Twenty-two years ago, Richie Marino and his family were headed
back from the fireworks at
Waterbury's
Municipal Stadium. He was 15. A Chevrolet Chevelle, driven by
an 20-year-old drunken driver, struck the Marino's station
wagon. Marino's brother Michael, 12, was killed. His mother
was critically injured. And Richie Marino lay in a coma, in
which he would stay, intermittently, for two years. The driver
of the Chevy was killed.
"There was a lot of sadness and tragedies in our lives," says
Lockwood, who has three children, the youngest of whom is 18.
"There were times when I'd been with Richie when I'd go back
in my room and put my head in my hands and cry. I'd say, 'What
if this,' 'What if that?' But I love him and he loves me. Out
of this sadness something very wonderful happened. If you
believe in destiny -- which I don't -- it's like I was meant
for this."
In
a grisly irony, alcohol brought the bride and groom together.
Were it not for alcohol, neither would be there. "It was just
like a path that led me to Richie," says Lockwood. "By getting
sick, was that a blessing because it led me here? Something
very good came of it for both of us."
Jane Lockwood knew of Richie Marino, but only distantly.
Richie's mother, Regina Davino, and Lockwood's father, Walter
Warden, were at the Health Center of Greater Waterbury
together before Warden died of throat cancer five years ago.
As
Lockwood tells it, she had been at Cedar Lane three years when
a nurse informed her that Richie was the son of Regina, whom
she knew from her association with Warden.
"There was that connection there," says Lockwood. "But even
before I knew he was Reggie's son, I used to wonder what was
wrong with him. I admired his tattoos and he was handsome.
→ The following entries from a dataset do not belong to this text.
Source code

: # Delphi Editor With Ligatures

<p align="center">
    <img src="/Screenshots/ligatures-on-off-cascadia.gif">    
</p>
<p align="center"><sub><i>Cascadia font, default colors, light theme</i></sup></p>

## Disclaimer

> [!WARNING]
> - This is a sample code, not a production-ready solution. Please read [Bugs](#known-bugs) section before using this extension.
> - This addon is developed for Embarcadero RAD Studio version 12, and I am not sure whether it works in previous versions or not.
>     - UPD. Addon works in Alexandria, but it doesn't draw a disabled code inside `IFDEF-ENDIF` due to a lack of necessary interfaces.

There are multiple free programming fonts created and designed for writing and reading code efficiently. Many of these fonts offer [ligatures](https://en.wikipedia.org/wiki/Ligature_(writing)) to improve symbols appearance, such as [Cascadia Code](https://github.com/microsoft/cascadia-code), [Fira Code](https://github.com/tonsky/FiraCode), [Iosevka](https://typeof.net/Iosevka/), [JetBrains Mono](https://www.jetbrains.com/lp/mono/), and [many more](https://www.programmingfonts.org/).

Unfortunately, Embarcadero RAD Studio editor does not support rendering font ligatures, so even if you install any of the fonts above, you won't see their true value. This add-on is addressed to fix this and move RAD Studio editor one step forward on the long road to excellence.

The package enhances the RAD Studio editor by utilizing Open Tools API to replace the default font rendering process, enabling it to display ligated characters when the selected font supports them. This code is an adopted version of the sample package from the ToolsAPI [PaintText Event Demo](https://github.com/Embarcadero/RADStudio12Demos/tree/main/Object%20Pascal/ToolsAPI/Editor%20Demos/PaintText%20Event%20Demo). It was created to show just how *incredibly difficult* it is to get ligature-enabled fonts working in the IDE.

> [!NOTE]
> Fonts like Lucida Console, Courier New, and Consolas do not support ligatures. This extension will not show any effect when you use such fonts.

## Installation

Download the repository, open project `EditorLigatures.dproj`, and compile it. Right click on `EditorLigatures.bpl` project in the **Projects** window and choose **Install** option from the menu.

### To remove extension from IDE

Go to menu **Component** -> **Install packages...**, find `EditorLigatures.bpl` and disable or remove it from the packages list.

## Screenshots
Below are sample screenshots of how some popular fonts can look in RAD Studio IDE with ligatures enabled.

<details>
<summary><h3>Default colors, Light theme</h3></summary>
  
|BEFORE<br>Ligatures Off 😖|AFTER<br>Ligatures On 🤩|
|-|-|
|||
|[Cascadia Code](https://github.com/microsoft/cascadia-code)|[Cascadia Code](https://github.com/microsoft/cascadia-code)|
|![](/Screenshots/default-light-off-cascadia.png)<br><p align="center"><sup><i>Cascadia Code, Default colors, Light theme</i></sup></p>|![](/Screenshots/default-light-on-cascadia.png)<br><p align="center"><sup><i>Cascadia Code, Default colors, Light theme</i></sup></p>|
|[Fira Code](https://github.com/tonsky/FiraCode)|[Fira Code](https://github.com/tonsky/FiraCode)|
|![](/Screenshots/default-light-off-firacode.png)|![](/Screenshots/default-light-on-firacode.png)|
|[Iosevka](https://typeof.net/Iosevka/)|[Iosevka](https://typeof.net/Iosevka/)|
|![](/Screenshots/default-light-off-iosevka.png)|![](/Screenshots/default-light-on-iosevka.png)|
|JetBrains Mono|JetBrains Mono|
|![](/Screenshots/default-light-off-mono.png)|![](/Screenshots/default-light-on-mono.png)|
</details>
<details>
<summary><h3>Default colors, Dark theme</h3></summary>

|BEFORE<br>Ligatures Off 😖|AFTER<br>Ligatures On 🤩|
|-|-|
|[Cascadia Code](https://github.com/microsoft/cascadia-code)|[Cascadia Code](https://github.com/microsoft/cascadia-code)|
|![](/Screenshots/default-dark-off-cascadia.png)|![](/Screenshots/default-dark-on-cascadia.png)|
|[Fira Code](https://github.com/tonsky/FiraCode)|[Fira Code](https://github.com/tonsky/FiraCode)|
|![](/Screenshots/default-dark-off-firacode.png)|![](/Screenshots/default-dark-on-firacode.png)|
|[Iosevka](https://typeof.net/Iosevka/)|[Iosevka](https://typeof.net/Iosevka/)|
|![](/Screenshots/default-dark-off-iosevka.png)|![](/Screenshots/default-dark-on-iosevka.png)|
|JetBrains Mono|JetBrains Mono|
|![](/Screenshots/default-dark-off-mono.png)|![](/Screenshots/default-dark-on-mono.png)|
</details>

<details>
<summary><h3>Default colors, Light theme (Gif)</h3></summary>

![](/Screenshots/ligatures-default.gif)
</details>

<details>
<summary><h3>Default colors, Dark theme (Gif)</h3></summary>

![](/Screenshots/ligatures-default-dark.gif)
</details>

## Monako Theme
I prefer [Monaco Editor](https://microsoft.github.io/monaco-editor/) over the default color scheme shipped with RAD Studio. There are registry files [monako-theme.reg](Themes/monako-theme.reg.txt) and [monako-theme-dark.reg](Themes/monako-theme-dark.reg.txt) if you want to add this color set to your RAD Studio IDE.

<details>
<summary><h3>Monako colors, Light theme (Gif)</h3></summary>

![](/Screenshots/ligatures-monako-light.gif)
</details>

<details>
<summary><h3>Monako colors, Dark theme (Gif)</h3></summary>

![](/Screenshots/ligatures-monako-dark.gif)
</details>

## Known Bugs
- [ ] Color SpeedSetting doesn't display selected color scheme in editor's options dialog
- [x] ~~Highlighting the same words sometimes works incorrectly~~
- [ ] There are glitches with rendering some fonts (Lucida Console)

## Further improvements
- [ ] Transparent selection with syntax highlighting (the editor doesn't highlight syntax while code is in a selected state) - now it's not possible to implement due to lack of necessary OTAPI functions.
But
there was something about him that brought this feeling to me.
"I
used to study Richie," Lockwood continued, rhapsodically.
"I
remember one night just looking at him and he looked sad to
me. I looked at him and I felt something grow in me."
In
the summer of 2004, Richie looked at Jane with what she calls
his "puppy dog eyes" and asked if he could kiss her.
"You could have knocked me over with a feather," she says.
Just after Valentine's Day, Richie Marino asked Jane Lockwood
to marry him. After today's
1
p.m. ceremony, Cedar Lane will seek a room to accommodate them
both.
"When I saw him and her together he looked so happy," said
Silverman, the pulmonologist.
"He says she loves him and he can't believe somebody fell in
love with him. This can't be a relationship based on money,
because there is none. It must be a pure thing."